7  Reduce collection to image

Author

Andres Patrignani

Published

March 16, 2024

Often times we are interested in summarizing a collection of images into a single image. Reducers in Google Earth Engine (GEE) are functions that aggregate data, enabling the computation of summary metrics over images, image collections, or features. Reducers can summarize data spatially, temporally, or across bands, making them powerful tools for analyzing and synthesizing large geospatial datasets.

# Import modules
import ee
import numpy as np
import pandas as pd
import requests
import xarray as xr
import matplotlib.pyplot as plt
from matplotlib import colors, colormaps
# Authenticate
#ee.Authenticate()

# Initialize GEE API
ee.Initialize()
Enter verification code:  4/1AeaYSHBA-wx2JH7WUrIPlqFJLl5hQclgx2j_aR1wvF__IblMf1jougLKlak

Successfully saved authorization token.

Define helper functions

# Define function to save images to the local drive 
def save_geotiff(ee_image, filename, crs, scale, geom, bands=[]):
    """
    Function to save images from Google Earth Engine into local hard drive.
    """
    image_url = ee_image.getDownloadUrl({'region': geom,'scale':scale, 
                                         'bands': bands,
                                         'crs': f'EPSG:{crs}', 
                                         'format': 'GEO_TIFF',
                                         'formatOptions': {'cloudOptimized': True,
                                                           'noDataValue': 0}})
    
    # Request data using URL and save data as a new GeoTiff file
    response = requests.get(image_url)
    with open(filename, 'wb') as f:
        f.write(response.content)
        return print('Saved image')

Example 1: Sum reducers

The sum reducer adds up all the values it encounters. This is useful for calculating total rainfall, snowfall, or any other cumulative measure over an area. IN this example we will compute the annual precipitation in 2023 across Oklahoma.

# Read US states
US_states = ee.FeatureCollection("TIGER/2018/States")

# Select Kansas
region = US_states.filter(ee.Filter.eq('NAME','Oklahoma'))

# Create mask
mask = ee.Image.constant(1).clip(region).mask()
Note

The clip() method only affects the visualization of the image in Google Earth Engine. To ensure the image is clipped in the exported GeoTIFF, we need to explicitly apply the mask.

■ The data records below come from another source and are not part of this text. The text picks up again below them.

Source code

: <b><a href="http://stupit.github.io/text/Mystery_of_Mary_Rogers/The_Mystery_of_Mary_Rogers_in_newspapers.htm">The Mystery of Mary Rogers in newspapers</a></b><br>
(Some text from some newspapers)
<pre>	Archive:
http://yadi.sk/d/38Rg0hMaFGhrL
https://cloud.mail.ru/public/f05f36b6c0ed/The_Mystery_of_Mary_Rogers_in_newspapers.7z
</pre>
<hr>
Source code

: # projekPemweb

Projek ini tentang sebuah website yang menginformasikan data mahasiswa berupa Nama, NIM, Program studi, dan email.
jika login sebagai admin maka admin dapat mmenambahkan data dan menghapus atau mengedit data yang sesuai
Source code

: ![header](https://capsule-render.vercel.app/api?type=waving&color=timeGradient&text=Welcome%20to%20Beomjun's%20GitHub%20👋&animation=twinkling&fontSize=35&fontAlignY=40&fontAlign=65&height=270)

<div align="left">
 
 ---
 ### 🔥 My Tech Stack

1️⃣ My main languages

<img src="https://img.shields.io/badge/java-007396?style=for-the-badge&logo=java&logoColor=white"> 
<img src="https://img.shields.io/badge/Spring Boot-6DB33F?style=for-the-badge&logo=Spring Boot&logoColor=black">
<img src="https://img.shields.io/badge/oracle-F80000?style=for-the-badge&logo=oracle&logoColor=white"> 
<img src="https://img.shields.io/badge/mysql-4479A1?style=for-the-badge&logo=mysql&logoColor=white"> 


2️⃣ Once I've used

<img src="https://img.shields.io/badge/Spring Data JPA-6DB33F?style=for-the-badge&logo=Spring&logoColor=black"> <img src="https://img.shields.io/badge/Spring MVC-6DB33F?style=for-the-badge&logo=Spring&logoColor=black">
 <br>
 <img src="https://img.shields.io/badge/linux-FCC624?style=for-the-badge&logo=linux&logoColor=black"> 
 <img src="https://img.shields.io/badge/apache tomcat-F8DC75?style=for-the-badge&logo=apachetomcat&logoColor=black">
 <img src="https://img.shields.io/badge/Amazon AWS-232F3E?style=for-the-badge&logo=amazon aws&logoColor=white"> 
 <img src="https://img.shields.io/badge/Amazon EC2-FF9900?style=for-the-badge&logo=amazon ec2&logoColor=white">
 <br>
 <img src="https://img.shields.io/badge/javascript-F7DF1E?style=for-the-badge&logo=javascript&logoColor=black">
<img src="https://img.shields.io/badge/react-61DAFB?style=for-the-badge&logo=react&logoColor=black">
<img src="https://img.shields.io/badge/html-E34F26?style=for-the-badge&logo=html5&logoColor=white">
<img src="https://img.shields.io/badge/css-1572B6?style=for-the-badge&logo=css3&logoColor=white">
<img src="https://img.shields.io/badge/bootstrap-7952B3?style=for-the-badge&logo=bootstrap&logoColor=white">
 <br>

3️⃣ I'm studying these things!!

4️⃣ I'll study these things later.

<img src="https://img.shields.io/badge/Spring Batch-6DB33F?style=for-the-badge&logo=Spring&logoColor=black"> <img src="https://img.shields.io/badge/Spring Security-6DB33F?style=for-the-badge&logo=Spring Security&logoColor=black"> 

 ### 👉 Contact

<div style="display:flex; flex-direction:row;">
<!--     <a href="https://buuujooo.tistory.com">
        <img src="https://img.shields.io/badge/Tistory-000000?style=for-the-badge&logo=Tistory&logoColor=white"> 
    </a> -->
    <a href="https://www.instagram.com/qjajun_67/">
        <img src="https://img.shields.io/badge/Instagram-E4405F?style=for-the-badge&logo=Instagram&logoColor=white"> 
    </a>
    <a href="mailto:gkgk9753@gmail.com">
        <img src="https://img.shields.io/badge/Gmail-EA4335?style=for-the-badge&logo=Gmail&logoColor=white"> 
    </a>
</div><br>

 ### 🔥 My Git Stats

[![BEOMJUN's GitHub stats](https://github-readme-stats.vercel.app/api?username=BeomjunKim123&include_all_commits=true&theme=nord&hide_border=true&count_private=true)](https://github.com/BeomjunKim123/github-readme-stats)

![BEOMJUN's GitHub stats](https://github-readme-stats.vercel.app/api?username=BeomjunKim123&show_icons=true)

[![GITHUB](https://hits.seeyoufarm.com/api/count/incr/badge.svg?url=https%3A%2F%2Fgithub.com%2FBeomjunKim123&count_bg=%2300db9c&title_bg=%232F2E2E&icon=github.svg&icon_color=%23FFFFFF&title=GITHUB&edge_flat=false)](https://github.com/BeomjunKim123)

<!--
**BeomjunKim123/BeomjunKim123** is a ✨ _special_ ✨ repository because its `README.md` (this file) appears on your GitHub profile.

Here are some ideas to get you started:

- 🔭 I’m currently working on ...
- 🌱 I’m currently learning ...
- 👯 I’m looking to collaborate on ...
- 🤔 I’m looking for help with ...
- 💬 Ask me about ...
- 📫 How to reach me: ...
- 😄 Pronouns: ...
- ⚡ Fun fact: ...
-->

prism = ee.ImageCollection('OREGONSTATE/PRISM/AN81d').filterDate('2023-01-01', '2023-12-31')
precip_img = prism.select('ppt').reduce(ee.Reducer.sum()).mask(mask)
Note

The result of applying a reducer to an ImageCollection is an Image.

# Save geotiff
precip_filename = '../outputs/oklahoma_rainfall_2023.tif'
save_geotiff(precip_img, precip_filename, crs=4326, scale=4_000, geom=region.geometry())
Saved image
# Read saved geotiff image
precip_raster = xr.open_dataarray(precip_filename).squeeze()
# Get coordinates of the county geometry
df = pd.DataFrame(region.first().getInfo()['geometry']['coordinates'][0])
df.columns = ['lon','lat']
df.head()
lon lat
0 -103.002435 36.675527
1 -103.002390 36.670994
2 -103.002390 36.668480
3 -103.002390 36.664934
4 -103.002390 36.661792
# Create figure
precip_raster.plot.imshow(figsize=(6,3), cmap='Spectral', add_colorbar=True,
                   cbar_kwargs={'label':'Precipitation (mm)'})
plt.plot(df['lon'], df['lat'],'-k')
plt.title('Oklahoma Precipitation 2023')
plt.xlabel('Longitude')
plt.ylabel('Latitude')
#plt.axis('equal')
plt.tight_layout()
plt.show()

# Create contour figure
precip_raster.plot.contourf(figsize=(6,3), cmap='Spectral', add_colorbar=True,
                   cbar_kwargs={'label':'Precipitation (mm)'})
plt.plot(df['lon'], df['lat'],'-k')
plt.title('Oklahoma Precipitation 2023')
plt.xlabel('Longitude')
plt.ylabel('Latitude')
#plt.axis('equal')
plt.tight_layout()
plt.show()

# Find min and max precipitation
precip_img.reduceRegion(reducer = ee.Reducer.minMax(),
                        geometry = region.geometry(),
                        scale = 4_000).getInfo()
{'ppt_sum_max': 1753.4329500616004, 'ppt_sum_min': 349.43359203080763}
Tip

The .minMax() reducer finds the minimum and maximum value. This particular reducer is useful for identifying extremes like the coldest and hottest temperatures or the lowest and highest annual precipitation amounts.

Example 2: Min Reducer

The .min() reducer finds the minimum value. In this example we will determine the minimum and maximum land surface teperatures.

# Read US states
US_states = ee.FeatureCollection("TIGER/2018/States")

# Select Kansas
region = US_states.filter(ee.Filter.eq('NAME','Kansas'))

# Create mask
mask = ee.Image.constant(1).clip(region).mask()
# Load an image collection from PRISM
prism = ee.ImageCollection('OREGONSTATE/PRISM/AN81d').filterDate('2010-01-01', '2020-12-31').filterBounds(region)
tmin_img = prism.select('tmin').reduce(ee.Reducer.min()).mask(mask)
# Save geotiff
tmin_filename = '../outputs/kansas_tmin_2010_2020.tif'
save_geotiff(tmin_img, tmin_filename, crs=4326, scale=4000, geom=region.geometry())
Saved image
# Read saved geotiff image
tmin_raster = xr.open_dataarray(tmin_filename).squeeze()
# Get the dictionary with all the metadata into a variable
# Print this variable to see the details
region_metadata = region.first().getInfo()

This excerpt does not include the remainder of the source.